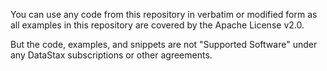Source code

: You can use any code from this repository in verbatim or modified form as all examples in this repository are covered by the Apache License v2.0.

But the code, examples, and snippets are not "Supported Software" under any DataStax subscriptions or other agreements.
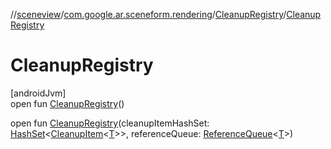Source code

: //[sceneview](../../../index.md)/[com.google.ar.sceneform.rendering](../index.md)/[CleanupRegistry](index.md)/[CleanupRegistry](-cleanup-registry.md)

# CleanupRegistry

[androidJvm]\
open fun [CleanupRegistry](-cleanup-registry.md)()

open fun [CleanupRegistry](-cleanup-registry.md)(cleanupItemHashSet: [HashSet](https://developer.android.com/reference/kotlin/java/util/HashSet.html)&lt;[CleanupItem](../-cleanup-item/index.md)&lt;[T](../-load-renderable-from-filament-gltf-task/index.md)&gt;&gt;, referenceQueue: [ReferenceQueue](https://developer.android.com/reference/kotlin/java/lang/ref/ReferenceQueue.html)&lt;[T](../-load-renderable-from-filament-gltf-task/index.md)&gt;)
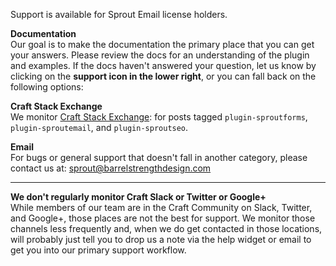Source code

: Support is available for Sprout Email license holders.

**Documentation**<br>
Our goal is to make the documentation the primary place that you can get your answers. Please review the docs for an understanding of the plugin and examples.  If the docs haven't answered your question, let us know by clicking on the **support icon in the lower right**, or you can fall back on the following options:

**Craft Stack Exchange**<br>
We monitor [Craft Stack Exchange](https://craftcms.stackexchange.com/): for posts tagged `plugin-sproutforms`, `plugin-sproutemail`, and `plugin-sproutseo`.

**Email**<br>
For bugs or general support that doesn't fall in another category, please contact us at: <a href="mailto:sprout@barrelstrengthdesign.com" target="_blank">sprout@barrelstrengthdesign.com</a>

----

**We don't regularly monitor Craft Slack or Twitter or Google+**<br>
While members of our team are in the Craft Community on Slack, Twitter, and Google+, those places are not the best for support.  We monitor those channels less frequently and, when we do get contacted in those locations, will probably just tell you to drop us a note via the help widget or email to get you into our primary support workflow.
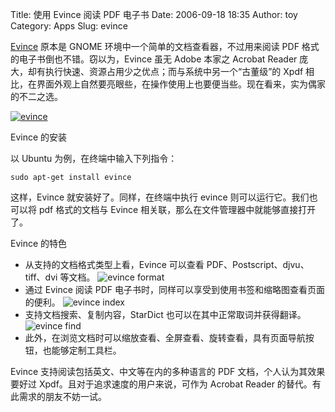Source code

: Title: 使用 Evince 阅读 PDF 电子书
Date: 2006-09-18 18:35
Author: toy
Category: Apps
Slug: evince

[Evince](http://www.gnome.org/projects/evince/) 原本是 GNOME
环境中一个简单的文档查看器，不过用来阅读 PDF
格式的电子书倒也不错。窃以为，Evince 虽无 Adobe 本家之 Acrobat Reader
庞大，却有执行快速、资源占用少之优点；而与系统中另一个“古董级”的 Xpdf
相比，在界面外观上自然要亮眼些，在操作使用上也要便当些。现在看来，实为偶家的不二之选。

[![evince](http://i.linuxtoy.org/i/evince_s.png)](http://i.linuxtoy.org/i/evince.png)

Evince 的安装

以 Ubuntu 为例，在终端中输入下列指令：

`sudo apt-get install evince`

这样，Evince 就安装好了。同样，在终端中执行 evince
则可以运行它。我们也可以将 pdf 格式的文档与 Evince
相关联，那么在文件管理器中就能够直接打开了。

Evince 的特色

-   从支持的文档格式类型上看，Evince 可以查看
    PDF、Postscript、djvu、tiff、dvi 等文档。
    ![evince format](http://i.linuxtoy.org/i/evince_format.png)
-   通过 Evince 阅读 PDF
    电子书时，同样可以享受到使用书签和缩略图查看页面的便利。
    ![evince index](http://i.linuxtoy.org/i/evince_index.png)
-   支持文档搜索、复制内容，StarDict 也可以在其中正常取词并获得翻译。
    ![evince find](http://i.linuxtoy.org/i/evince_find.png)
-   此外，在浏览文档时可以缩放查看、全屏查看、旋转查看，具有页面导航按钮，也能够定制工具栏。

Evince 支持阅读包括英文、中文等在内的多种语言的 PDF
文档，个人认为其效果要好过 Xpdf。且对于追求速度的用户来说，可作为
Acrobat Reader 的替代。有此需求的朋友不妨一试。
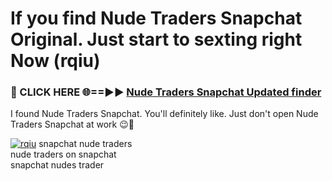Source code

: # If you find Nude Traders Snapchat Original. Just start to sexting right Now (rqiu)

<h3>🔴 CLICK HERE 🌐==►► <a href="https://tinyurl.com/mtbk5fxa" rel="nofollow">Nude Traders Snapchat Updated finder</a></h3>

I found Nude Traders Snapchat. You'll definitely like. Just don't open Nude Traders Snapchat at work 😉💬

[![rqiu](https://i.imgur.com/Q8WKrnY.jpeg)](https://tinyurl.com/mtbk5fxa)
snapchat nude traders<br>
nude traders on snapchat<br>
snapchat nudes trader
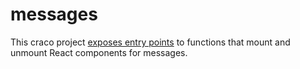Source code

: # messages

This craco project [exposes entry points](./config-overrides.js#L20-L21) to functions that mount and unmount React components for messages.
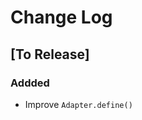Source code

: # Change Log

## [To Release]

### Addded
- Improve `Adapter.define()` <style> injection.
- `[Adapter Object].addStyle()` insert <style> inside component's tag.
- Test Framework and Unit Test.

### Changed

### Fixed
==
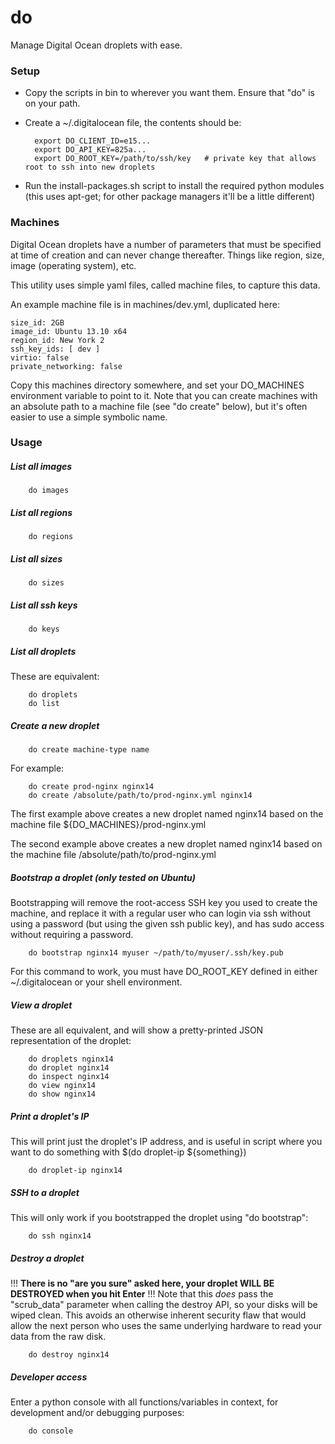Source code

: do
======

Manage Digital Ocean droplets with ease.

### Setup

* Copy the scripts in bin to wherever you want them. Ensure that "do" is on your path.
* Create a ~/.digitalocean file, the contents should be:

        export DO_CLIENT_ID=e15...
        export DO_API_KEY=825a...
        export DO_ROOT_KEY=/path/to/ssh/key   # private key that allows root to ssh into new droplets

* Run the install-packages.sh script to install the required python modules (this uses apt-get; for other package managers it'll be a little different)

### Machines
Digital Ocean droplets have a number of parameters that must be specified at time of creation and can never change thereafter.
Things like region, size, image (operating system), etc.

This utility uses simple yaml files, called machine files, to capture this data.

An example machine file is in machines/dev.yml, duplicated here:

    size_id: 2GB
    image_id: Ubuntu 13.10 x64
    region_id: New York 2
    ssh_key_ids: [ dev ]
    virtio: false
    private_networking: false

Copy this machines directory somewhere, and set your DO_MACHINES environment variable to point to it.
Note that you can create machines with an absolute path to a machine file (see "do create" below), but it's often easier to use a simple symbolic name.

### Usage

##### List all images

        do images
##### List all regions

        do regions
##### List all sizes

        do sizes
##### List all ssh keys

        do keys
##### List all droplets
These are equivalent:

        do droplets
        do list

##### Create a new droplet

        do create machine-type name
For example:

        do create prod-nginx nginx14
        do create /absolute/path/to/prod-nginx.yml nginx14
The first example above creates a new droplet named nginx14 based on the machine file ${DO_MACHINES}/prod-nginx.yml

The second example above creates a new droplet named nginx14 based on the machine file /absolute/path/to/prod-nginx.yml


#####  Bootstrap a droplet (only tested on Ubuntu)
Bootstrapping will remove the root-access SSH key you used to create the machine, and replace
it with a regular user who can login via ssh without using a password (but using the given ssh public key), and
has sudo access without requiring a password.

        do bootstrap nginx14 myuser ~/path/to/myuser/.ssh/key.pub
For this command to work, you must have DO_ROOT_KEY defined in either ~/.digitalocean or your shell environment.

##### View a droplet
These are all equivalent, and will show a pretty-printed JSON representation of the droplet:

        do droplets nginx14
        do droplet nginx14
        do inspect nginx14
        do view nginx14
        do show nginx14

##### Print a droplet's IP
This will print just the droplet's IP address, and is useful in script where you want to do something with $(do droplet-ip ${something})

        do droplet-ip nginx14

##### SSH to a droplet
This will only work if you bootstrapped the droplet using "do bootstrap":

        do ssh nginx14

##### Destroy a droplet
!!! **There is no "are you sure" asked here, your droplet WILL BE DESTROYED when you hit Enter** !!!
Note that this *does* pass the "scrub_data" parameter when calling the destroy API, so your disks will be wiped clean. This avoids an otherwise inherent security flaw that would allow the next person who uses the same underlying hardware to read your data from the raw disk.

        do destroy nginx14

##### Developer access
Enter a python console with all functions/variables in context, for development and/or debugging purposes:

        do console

▶ **Exercise objective**:
Only the lines above from the line containing "The second example" through the line containing "do inspect nginx14" should be retyped, exactly and with both ends included.

▶ **Finished exercise**:
The second example above creates a new droplet named nginx14 based on the machine file /absolute/path/to/prod-nginx.yml


#####  Bootstrap a droplet (only tested on Ubuntu)
Bootstrapping will remove the root-access SSH key you used to create the machine, and replace
it with a regular user who can login via ssh without using a password (but using the given ssh public key), and
has sudo access without requiring a password.

        do bootstrap nginx14 myuser ~/path/to/myuser/.ssh/key.pub
For this command to work, you must have DO_ROOT_KEY defined in either ~/.digitalocean or your shell environment.

##### View a droplet
These are all equivalent, and will show a pretty-printed JSON representation of the droplet:

        do droplets nginx14
        do droplet nginx14
        do inspect nginx14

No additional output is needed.